26 de Diciembre de 2018

Columna de Santiago Ortúzar: Gran Hotel Mostazal

Santiago Ortúzar
Santiago Ortúzar
Por

Santiago Ortúzar
Investigador del Instituto de Estudios de la Sociedad

Las recientes declaraciones de Raúl Schüler a propósito de la estatua “Polimnia”, incautada en su fundo en San Francisco de Mostazal y aparentemente robada del Cerro Santa Lucía en 2014, dicen mucho sobre el mercado de las antigüedades en Chile. En este negocio, relata Schüler, “no se da boleta” ni se suele preguntar de dónde vienen las piezas, pues se trata de un “mercado establecido” donde no hay razones para sospechar “nada malo”.
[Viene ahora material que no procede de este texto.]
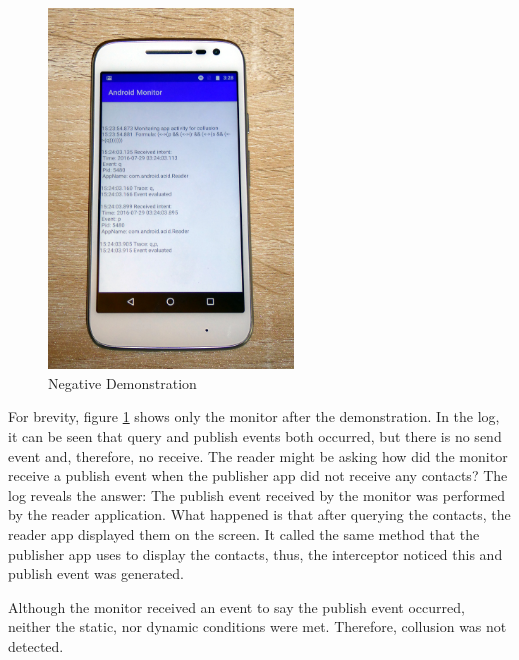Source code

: \begin{figure}
	\centering
	\vspace{-12pt}
	\includegraphics[width=0.58\textwidth]{graphics/PhonePhotos/10 - NegativeTest.jpg}
	\caption{Negative Demonstration}
	\label{fig:NegativeDemonstration}
\end{figure}

For brevity, figure \ref{fig:NegativeDemonstration} shows only the monitor after the demonstration.  In the log, it can be seen that query and publish events both occurred, but there is no send event and, therefore, no receive.  The reader might be asking how did the monitor receive a publish event when the publisher app did not receive any contacts?  The log reveals the answer:  The publish event received by the monitor was performed by the reader application.  What happened is that after querying the contacts, the reader app displayed them on the screen.  It called the same method that the publisher app uses to display the contacts, thus, the interceptor noticed this and publish event was generated.  

Although the monitor received an event to say the publish event occurred, neither the static, nor dynamic conditions were met.  Therefore, collusion was not detected.



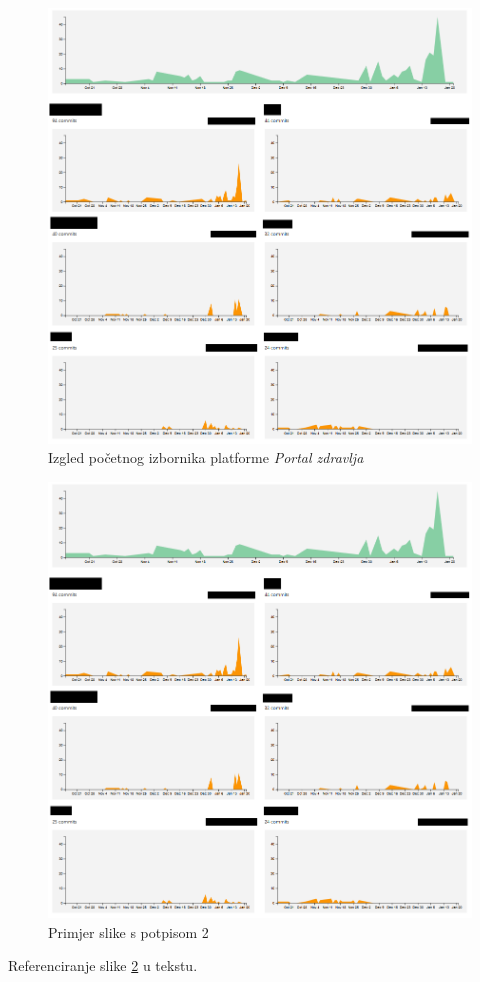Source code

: 		\begin{figure}[H]
			\includegraphics[scale=0.4]{slike/aktivnost.PNG} %
			\centering
			\caption{Izgled početnog izbornika platforme \textit{Portal zdravlja}}
			\label{fig:portal-zdravlja}
		\end{figure}
		
		\begin{figure}[H]
			\includegraphics[width=\textwidth]{slike/aktivnost.PNG} %
			\caption{Primjer slike s potpisom 2}
			\label{fig:promjene2} %
		\end{figure}
		
		Referenciranje slike \ref{fig:promjene2} u tekstu.
		
		\eject
		
	
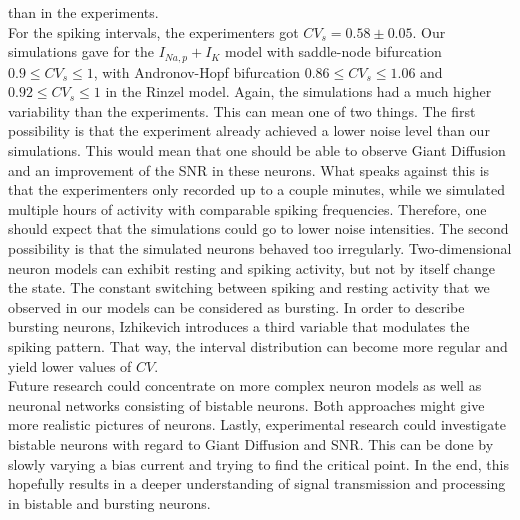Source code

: \documentclass[12pt,a4paper]{article}
\begin{document}
than in the experiments. \\
For the spiking intervals, the experimenters got $CV_s=0.58\pm0.05$. Our simulations gave for the $I_{Na,p}+I_K$ model with saddle-node bifurcation $0.9\leq CV_s\leq 1$, with Andronov-Hopf bifurcation $0.86\leq CV_s\leq 1.06$ and $0.92\leq CV_s\leq 1$ in the Rinzel model. Again, the simulations had a much higher variability than the experiments. This can mean one of two things. The first possibility is that the experiment already achieved a lower noise level than our simulations. This would mean that one should be able to observe Giant Diffusion and an improvement of the SNR in these neurons. What speaks against this is that the experimenters only recorded up to a couple minutes, while we simulated multiple hours of activity with comparable spiking frequencies. Therefore, one should expect that the simulations could go to lower noise intensities. The second possibility is that the simulated neurons behaved too irregularly. Two-dimensional neuron models can exhibit resting and spiking activity, but not by itself change the state. The constant switching between spiking and resting activity that we observed in our models can be considered as bursting. In order to describe bursting neurons, Izhikevich\cite{izi} introduces a third variable that modulates the spiking pattern. That way, the interval distribution can become more regular and yield lower values of $CV$. \\
Future research could concentrate on more complex neuron models as well as neuronal networks consisting of bistable neurons. Both approaches might give more realistic pictures of neurons. Lastly, experimental research could investigate bistable neurons with regard to Giant Diffusion and SNR. This can be done by slowly varying a bias current and trying to find the critical point. In the end, this hopefully results in a deeper understanding of signal transmission and processing in bistable and bursting neurons. 



\end{document}
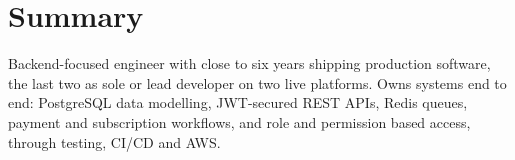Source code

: \section{Summary}
\begin{itemize}[leftmargin=0.15in, label={}]
	\small{
	\item Backend-focused engineer with close to six years shipping production software, the last two as
	      sole or lead developer on two live platforms. Owns systems end to end: PostgreSQL data
	      modelling, JWT-secured REST APIs, Redis queues, payment and subscription workflows, and role
	      and permission based access, through testing, CI/CD and AWS.
	      }
\end{itemize}
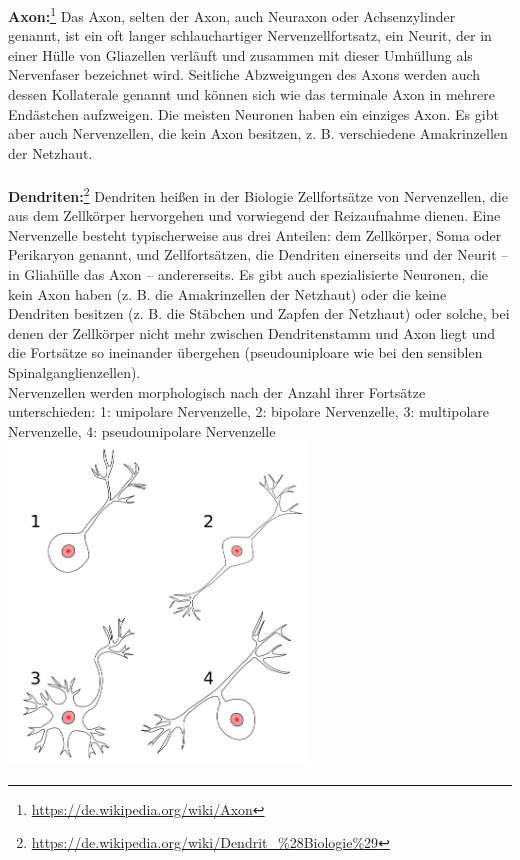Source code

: \textbf{Axon:}\footnote{\url{https://de.wikipedia.org/wiki/Axon}} Das Axon, selten der Axon, auch Neuraxon oder Achsenzylinder genannt, ist ein oft langer schlauchartiger Nervenzellfortsatz, ein Neurit, der in einer Hülle von Gliazellen verläuft und zusammen mit dieser Umhüllung als Nervenfaser bezeichnet wird. Seitliche Abzweigungen des Axons werden auch dessen Kollaterale genannt und können sich wie das terminale Axon in mehrere Endästchen aufzweigen. Die meisten Neuronen haben ein einziges Axon. Es gibt aber auch Nervenzellen, die kein Axon besitzen, z. B. verschiedene Amakrinzellen der Netzhaut.
\\\\
\textbf{Dendriten:}\footnote{\url{https://de.wikipedia.org/wiki/Dendrit_\%28Biologie\%29}} Dendriten heißen in der Biologie Zellfortsätze von Nervenzellen, die aus dem Zellkörper hervorgehen und vorwiegend der Reizaufnahme dienen. Eine Nervenzelle besteht typischerweise aus drei Anteilen: dem Zellkörper, Soma oder Perikaryon genannt, und Zellfortsätzen, die Dendriten einerseits und der Neurit – in Gliahülle das Axon – andererseits. Es gibt auch spezialisierte Neuronen, die kein Axon haben (z. B. die Amakrinzellen der Netzhaut) oder die keine Dendriten besitzen (z. B. die Stäbchen und Zapfen der Netzhaut) oder solche, bei denen der Zellkörper nicht mehr zwischen Dendritenstamm und Axon liegt und die Fortsätze so ineinander übergehen (pseudouniploare wie bei den sensiblen Spinalganglienzellen).
\\
Nervenzellen werden morphologisch nach der Anzahl ihrer Fortsätze unterschieden:
1: unipolare Nervenzelle, 2: bipolare Nervenzelle, 3: multipolare Nervenzelle, 4: pseudounipolare Nervenzelle\\
\includegraphics[width=0.6\textwidth]{lectures/160405/pix/dendrite.jpg}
Lo más discutido hasta ahora parece ser en qué medida el empresario incurrió en una conducta ilícita o no, y qué tan creíbles son sus declaraciones sobre el rescate del patrimonio cultural chileno (la fiscalía ha argumentado, por ejemplo, que varias de las piezas del fundo están mal conservadas). Pero, más allá de Schüler, es un mercado que asombra por su informalidad. El agricultor describe el intercambio de objetos, que eventualmente podrían pertenecer a museos, curatorías o colecciones, cuya transacción omite todo tipo de registro o certificado. En el plano tributario, no se emiten boletas por ventas equivalentes a millones de pesos; Schüler menciona que para pagar una de sus piezas tuvo que firmar varios cheques de quinientos mil pesos.

Se trata de un espacio tan poco intervenido o regulado que hubiera fascinado al mismo Hayek. ¿Qué puede tener de malo eso? ¿Acaso no es bueno que las antigüedades, para no perderse, sean compradas por quienes se interesan en ellas? ¿No es mejor que esos objetos se transen en un mercado lucrativo, de modo de incentivar la recuperación de objetos perdidos y así salvarlos del olvido?

Estas son apreciaciones legítimas, pero a mi juicio pierden de vista un problema más basal. Porque si hasta ahora la discusión se ha centrado en Schüler, el mercado alrededor suyo no parece interesarnos tanto. Y eso es llamativo en medio de la fuerte campaña emprendida por órganos estatales y privados contra el comercio informal, particularmente el comercio ambulante. Así, tales organizaciones parecen ser sumamente sensibles a la venta callejera de Superochos o Coca-Cola, que configurarían casos de competencia desleal y evasión tributaria, pero no hay una preocupación similar cuando se trata de las antigüedades (dejando de lado, además, la eventual infracción de la institucionalidad patrimonial).

Quizá hay razones técnicas que desconozco y que sería importante tomar en cuenta. Podría ocurrir que la recaudación fiscal se viera más perjudicada por la venta de alimentos por parte de ambulantes que por la venta de antigüedades. O quizá el daño de los ambulantes al comercio establecido es mayor que el daño del mercado de las antigüedades a las galerías de arte. Pero con independencia de esto, también opera un ensañamiento: la reacción desmesurada contra un vendedor cuya precariedad es tan patente se suma a la falta de actitudes semejantes contra personas igualmente “informales” pero de mayor poder (los anticuarios, la venta de ropa online en el barrio alto, Uber y tantos otros). Se impone una lógica que se reproduce en distintos espacios, y que actúa con una fuerza y una arbitrariedad que rayan en la obcecación. Y es que aquellas dinámicas que la élite condena con tanta fuerza en grupos populares, las tiende a reproducir de modo similar al interior de sí misma.